Known as the “Right Hand of the Devil” due to his skills with a gun, Trinity (Hill) pays a visit to his brother, Bambino (Bud Spencer), the “Left hand of the Devil”, an escaped criminal posing as the sheriff of a frontier town. Together, they try to stop the shifty Major Harriman (Farley Granger) from driving a group of Mormon farmers off their land. The Major has assembled a small army to get the job done, but with Trinity and Bambino standing against him, odds are he's gonna need more men!
The opening moments of They Call Me Trinity set the mood for the entire film. A spoof of the title sequence from 1966’s Django, where star Franco Nero drags a coffin across the screen, Trinity begins with our hero lying on a makeshift stretcher, catching a nap while his horse drags him along a dirt path. From this alone, it’s obvious that Trinity isn’t going to be your typical western gunslinger, and even though he’s handy with a pistol (after eating an entire plateful of beans, Trinity faces off against a pair of loud-mouth bounty hunters, quickly putting them in their places), his laid-back attitude results in more laughs than it does tense showdowns (his give-and-take with Bud Spencer is, at times, very funny).

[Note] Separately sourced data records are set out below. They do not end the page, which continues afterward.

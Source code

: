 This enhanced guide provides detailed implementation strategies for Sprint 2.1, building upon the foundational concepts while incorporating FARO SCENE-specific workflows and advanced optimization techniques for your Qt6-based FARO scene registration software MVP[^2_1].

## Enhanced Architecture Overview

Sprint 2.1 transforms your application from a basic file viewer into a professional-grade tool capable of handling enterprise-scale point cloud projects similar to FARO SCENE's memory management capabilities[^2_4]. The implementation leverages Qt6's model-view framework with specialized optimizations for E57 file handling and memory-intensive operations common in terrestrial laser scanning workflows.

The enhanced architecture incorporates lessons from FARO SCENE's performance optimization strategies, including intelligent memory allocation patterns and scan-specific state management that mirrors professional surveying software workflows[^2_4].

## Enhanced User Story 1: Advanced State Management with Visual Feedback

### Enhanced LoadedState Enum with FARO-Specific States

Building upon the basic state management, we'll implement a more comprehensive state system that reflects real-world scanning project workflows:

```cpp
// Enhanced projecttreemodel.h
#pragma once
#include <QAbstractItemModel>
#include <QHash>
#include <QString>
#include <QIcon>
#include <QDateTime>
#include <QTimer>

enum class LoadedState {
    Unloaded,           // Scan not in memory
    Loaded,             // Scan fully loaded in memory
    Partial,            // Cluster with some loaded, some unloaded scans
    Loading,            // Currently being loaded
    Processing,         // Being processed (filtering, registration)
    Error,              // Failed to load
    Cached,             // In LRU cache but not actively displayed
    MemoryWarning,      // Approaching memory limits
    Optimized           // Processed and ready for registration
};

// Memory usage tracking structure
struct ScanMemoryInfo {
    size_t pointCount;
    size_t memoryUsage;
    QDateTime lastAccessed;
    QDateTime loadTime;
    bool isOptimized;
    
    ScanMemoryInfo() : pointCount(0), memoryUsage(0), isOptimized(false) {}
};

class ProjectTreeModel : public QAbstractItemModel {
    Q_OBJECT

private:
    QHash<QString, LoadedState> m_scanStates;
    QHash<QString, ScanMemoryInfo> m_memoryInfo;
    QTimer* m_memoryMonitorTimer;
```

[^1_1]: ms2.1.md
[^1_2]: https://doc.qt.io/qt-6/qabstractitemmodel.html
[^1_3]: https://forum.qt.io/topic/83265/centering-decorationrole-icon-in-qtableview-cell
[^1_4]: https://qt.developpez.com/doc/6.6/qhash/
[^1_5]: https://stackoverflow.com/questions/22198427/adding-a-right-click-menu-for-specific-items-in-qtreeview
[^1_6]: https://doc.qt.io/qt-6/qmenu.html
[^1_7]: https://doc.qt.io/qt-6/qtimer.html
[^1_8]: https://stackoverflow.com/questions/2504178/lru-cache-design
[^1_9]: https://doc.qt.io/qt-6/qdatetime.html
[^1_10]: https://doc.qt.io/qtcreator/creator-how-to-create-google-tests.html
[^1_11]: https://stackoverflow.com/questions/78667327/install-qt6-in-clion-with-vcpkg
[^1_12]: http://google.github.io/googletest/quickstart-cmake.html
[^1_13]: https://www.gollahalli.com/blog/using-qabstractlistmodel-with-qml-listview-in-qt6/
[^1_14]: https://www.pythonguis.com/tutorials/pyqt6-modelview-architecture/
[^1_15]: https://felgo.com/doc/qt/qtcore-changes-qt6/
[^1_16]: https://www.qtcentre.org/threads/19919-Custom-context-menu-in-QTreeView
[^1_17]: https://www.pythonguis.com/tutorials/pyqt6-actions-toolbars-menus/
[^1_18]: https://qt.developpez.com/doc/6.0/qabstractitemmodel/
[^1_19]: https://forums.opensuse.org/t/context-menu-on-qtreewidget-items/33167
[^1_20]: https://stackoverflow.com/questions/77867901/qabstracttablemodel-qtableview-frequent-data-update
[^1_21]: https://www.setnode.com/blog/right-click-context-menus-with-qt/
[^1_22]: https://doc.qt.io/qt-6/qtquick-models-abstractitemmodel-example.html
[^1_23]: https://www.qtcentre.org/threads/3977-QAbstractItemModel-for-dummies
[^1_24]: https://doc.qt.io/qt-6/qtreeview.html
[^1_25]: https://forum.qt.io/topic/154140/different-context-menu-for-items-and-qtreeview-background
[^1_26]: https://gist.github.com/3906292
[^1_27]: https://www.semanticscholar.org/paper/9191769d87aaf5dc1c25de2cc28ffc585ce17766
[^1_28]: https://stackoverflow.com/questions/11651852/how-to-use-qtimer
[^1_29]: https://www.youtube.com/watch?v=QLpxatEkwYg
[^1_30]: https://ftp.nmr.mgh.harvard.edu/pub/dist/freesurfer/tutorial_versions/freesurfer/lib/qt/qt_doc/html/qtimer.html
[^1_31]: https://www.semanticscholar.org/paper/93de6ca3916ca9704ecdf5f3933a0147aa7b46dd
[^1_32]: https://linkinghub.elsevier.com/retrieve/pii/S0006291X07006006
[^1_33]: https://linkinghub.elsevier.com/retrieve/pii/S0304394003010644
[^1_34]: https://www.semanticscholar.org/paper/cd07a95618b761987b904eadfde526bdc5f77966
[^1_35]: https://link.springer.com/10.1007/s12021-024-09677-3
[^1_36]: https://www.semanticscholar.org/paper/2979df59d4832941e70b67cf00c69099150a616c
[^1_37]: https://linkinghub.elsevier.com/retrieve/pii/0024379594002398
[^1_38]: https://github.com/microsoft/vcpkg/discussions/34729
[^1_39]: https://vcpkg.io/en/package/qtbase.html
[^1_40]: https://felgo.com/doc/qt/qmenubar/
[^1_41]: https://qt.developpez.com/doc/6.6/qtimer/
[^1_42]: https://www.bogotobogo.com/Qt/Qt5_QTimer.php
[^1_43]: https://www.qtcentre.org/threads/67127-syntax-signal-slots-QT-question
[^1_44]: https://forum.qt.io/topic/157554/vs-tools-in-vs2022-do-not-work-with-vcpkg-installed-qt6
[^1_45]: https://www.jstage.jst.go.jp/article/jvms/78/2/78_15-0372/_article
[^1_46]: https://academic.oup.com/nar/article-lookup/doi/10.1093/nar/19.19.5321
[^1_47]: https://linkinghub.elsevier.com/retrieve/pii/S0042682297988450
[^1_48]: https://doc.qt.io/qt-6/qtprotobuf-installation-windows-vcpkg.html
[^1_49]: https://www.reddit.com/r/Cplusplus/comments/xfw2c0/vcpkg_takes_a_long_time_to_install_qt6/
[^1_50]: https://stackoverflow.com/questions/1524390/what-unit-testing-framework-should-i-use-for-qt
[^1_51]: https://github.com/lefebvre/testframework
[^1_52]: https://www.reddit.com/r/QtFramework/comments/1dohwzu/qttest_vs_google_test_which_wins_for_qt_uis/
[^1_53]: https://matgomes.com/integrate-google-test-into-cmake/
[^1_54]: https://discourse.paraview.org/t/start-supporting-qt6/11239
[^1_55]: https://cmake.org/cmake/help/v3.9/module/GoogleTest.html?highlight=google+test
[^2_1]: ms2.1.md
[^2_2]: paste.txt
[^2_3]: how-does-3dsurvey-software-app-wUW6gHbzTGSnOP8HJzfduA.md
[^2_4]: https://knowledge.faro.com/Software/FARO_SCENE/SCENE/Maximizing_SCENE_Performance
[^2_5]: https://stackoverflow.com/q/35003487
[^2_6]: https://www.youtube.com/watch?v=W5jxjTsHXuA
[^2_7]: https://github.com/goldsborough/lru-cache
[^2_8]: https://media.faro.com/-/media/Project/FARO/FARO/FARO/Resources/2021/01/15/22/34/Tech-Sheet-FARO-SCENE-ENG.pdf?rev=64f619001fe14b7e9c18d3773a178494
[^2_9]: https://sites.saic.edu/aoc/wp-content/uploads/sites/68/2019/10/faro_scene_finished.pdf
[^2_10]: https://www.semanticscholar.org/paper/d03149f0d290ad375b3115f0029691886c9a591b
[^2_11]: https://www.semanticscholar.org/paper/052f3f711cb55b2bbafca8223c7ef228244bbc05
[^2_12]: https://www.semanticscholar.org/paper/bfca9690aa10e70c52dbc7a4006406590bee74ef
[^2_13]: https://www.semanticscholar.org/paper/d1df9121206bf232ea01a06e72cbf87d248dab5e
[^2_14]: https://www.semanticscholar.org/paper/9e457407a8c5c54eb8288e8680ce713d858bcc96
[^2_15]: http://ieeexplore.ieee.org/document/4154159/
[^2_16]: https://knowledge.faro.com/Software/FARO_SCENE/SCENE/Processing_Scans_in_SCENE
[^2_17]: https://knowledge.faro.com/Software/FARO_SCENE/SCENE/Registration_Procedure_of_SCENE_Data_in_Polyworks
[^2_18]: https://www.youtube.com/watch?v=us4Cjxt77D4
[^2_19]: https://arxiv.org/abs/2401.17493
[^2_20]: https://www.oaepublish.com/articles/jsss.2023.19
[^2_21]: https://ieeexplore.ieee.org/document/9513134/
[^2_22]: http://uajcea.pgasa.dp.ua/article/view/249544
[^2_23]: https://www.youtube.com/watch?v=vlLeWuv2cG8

They Call Me Trinity was an international box-office hit, making both Terence Hill and Bud Spencer, who had already teamed up in three prior westerns (Blood River, Ace High and Boot Hill), bankable stars. After seeing this movie, I went back and watched Ace High (which co-starred Eli Wallach) and Boot Hill, as well as My Name is Nobody, a 1973 western in which Hill appeared alongside Hollywood legend Henry Fonda. On the whole, I enjoyed these films (especially My Name is Nobody), yet none matched the level of fun present in They Call Me Trinity. From start to finish, this movie is an absolute blast!
2 comments:
Seems this is a much forgotten film today. Have you seen Trinity is Still My Name? Also, very funny.
RetroHound.com
Thanks for the reviews- got me to watch it . It is such fun and the dialogue is stretching: brother tensions and making a living tensions. How paradoxical that its the older brother who counsels the younger to do something with his life ( when he appears to have given up on being overly responsible) I particularly liked the tension that existed and still exists wherever we settle. The grinding poverty of farm life is enough to send Trinity off looking elsewhere --but to not settle for the incomplete is no good either - while human to not be satisfied that ambition is still relieved in the garden at sunset after the grass has grown without our dissatisfied meddling.